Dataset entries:

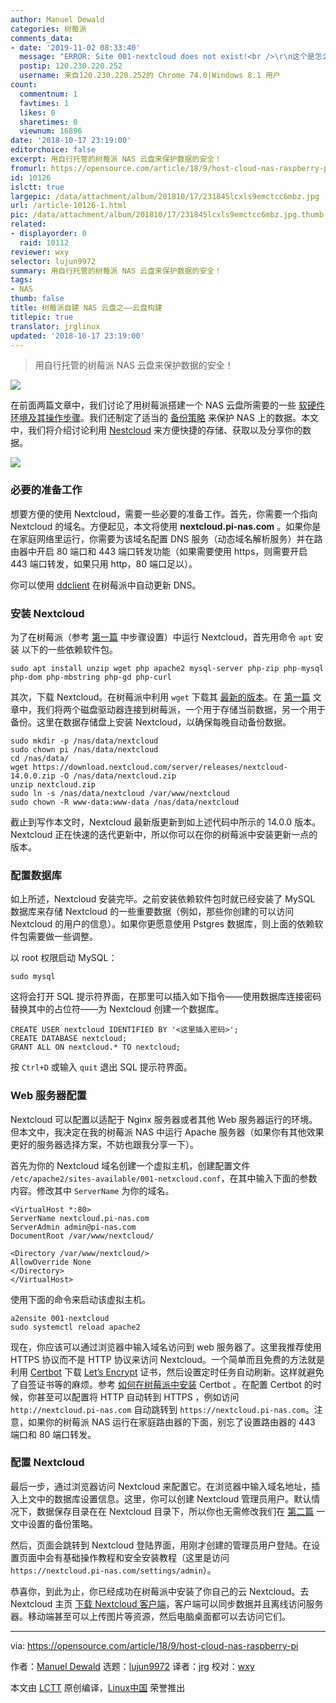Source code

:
```yaml
---
author: Manuel Dewald
categories: 树莓派
comments_data:
- date: '2019-11-02 08:33:40'
  message: "ERROR: Site 001-nextcloud does not exist!<br />\r\n这个是怎么回事"
  postip: 120.230.220.252
  username: 来自120.230.220.252的 Chrome 74.0|Windows 8.1 用户
count:
  commentnum: 1
  favtimes: 1
  likes: 0
  sharetimes: 0
  viewnum: 16896
date: '2018-10-17 23:19:00'
editorchoice: false
excerpt: 用自行托管的树莓派 NAS 云盘来保护数据的安全！
fromurl: https://opensource.com/article/18/9/host-cloud-nas-raspberry-pi
id: 10126
islctt: true
largepic: /data/attachment/album/201810/17/231845lcxls9emctcc6mbz.jpg
url: /article-10126-1.html
pic: /data/attachment/album/201810/17/231845lcxls9emctcc6mbz.jpg.thumb.jpg
related:
- displayorder: 0
  raid: 10112
reviewer: wxy
selector: lujun9972
summary: 用自行托管的树莓派 NAS 云盘来保护数据的安全！
tags:
- NAS
thumb: false
title: 树莓派自建 NAS 云盘之——云盘构建
titlepic: true
translator: jrglinux
updated: '2018-10-17 23:19:00'
---
```



> 
> 用自行托管的树莓派 NAS 云盘来保护数据的安全！
> 
> 
> 


![](/data/attachment/album/201810/17/231845lcxls9emctcc6mbz.jpg)


在前面两篇文章中，我们讨论了用树莓派搭建一个 NAS 云盘所需要的一些 [软硬件环境及其操作步骤](/article-10104-1.html?utm_source=index&utm_medium=more)。我们还制定了适当的 [备份策略](/article-10112-1.html) 来保护 NAS 上的数据。本文中，我们将介绍讨论利用 [Nestcloud](https://nextcloud.com/) 来方便快捷的存储、获取以及分享你的数据。


![](/data/attachment/album/201810/17/231935uowcp6sfh2jezhpz.png)


### 必要的准备工作


想要方便的使用 Nextcloud，需要一些必要的准备工作。首先，你需要一个指向 Nextcloud 的域名。方便起见，本文将使用 **nextcloud.pi-nas.com** 。如果你是在家庭网络里运行，你需要为该域名配置 DNS 服务（动态域名解析服务）并在路由器中开启 80 端口和 443 端口转发功能（如果需要使用 https，则需要开启 443 端口转发，如果只用 http，80 端口足以）。


你可以使用 [ddclient](https://sourceforge.net/p/ddclient/wiki/Home/) 在树莓派中自动更新 DNS。


### 安装 Nextcloud


为了在树莓派（参考 [第一篇](/article-10104-1.html?utm_source=index&utm_medium=more) 中步骤设置）中运行 Nextcloud，首先用命令 `apt` 安装 以下的一些依赖软件包。



```
sudo apt install unzip wget php apache2 mysql-server php-zip php-mysql php-dom php-mbstring php-gd php-curl
```

其次，下载 Nextcloud。在树莓派中利用 `wget` 下载其 [最新的版本](https://nextcloud.com/install/#instructions-server)。在 [第一篇](/article-10104-1.html?utm_source=index&utm_medium=more) 文章中，我们将两个磁盘驱动器连接到树莓派，一个用于存储当前数据，另一个用于备份。这里在数据存储盘上安装 Nextcloud，以确保每晚自动备份数据。



```
sudo mkdir -p /nas/data/nextcloud
sudo chown pi /nas/data/nextcloud
cd /nas/data/
wget https://download.nextcloud.com/server/releases/nextcloud-14.0.0.zip -O /nas/data/nextcloud.zip
unzip nextcloud.zip
sudo ln -s /nas/data/nextcloud /var/www/nextcloud
sudo chown -R www-data:www-data /nas/data/nextcloud
```

截止到写作本文时，Nextcloud 最新版更新到如上述代码中所示的 14.0.0 版本。Nextcloud 正在快速的迭代更新中，所以你可以在你的树莓派中安装更新一点的版本。


### 配置数据库


如上所述，Nextcloud 安装完毕。之前安装依赖软件包时就已经安装了 MySQL 数据库来存储 Nextcloud 的一些重要数据（例如，那些你创建的可以访问 Nextcloud 的用户的信息）。如果你更愿意使用 Pstgres 数据库，则上面的依赖软件包需要做一些调整。


以 root 权限启动 MySQL：



```
sudo mysql
```

这将会打开 SQL 提示符界面，在那里可以插入如下指令——使用数据库连接密码替换其中的占位符——为 Nextcloud 创建一个数据库。



```
CREATE USER nextcloud IDENTIFIED BY '<这里插入密码>';
CREATE DATABASE nextcloud;
GRANT ALL ON nextcloud.* TO nextcloud;
```

按 `Ctrl+D` 或输入 `quit` 退出 SQL 提示符界面。


### Web 服务器配置


Nextcloud 可以配置以适配于 Nginx 服务器或者其他 Web 服务器运行的环境。但本文中，我决定在我的树莓派 NAS 中运行 Apache 服务器（如果你有其他效果更好的服务器选择方案，不妨也跟我分享一下）。


首先为你的 Nextcloud 域名创建一个虚拟主机，创建配置文件 `/etc/apache2/sites-available/001-netxcloud.conf`，在其中输入下面的参数内容。修改其中 `ServerName` 为你的域名。



```
<VirtualHost *:80>
ServerName nextcloud.pi-nas.com
ServerAdmin admin@pi-nas.com
DocumentRoot /var/www/nextcloud/

<Directory /var/www/nextcloud/>
AllowOverride None
</Directory>
</VirtualHost>
```

使用下面的命令来启动该虚拟主机。



```
a2ensite 001-nextcloud
sudo systemctl reload apache2
```

现在，你应该可以通过浏览器中输入域名访问到 web 服务器了。这里我推荐使用 HTTPS 协议而不是 HTTP 协议来访问 Nextcloud。一个简单而且免费的方法就是利用 [Certbot](https://certbot.eff.org/) 下载 [Let’s Encrypt](https://letsencrypt.org/) 证书，然后设置定时任务自动刷新。这样就避免了自签证书等的麻烦。参考 [如何在树莓派中安装](https://certbot.eff.org/lets-encrypt/debianother-apache) Certbot 。在配置 Certbot 的时候，你甚至可以配置将 HTTP 自动转到 HTTPS ，例如访问 `http://nextcloud.pi-nas.com` 自动跳转到 `https://nextcloud.pi-nas.com`。注意，如果你的树莓派 NAS 运行在家庭路由器的下面，别忘了设置路由器的 443 端口和 80 端口转发。


### 配置 Nextcloud


最后一步，通过浏览器访问 Nextcloud 来配置它。在浏览器中输入域名地址，插入上文中的数据库设置信息。这里，你可以创建 Nextcloud 管理员用户。默认情况下，数据保存目录在在 Nextcloud 目录下，所以你也无需修改我们在 [第二篇](/article-10112-1.html) 一文中设置的备份策略。


然后，页面会跳转到 Nextcloud 登陆界面，用刚才创建的管理员用户登陆。在设置页面中会有基础操作教程和安全安装教程（这里是访问 `https://nextcloud.pi-nas.com/settings/admin`）。


恭喜你，到此为止，你已经成功在树莓派中安装了你自己的云 Nextcloud。去 Nextcloud 主页 [下载 Nextcloud 客户端](https://nextcloud.com/install/#install-clients)，客户端可以同步数据并且离线访问服务器。移动端甚至可以上传图片等资源，然后电脑桌面都可以去访问它们。




---


via: <https://opensource.com/article/18/9/host-cloud-nas-raspberry-pi>


作者：[Manuel Dewald](https://opensource.com/users/ntlx) 选题：[lujun9972](https://github.com/lujun9972) 译者：[jrg](https://github.com/jrglinux) 校对：[wxy](https://github.com/wxy)


本文由 [LCTT](https://github.com/LCTT/TranslateProject) 原创编译，[Linux中国](https://linux.cn/) 荣誉推出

TO DO => Give the number of lines above in which the word "opensource" appears, and nothing more.

OUTPUT OF THE EXERCISE => 3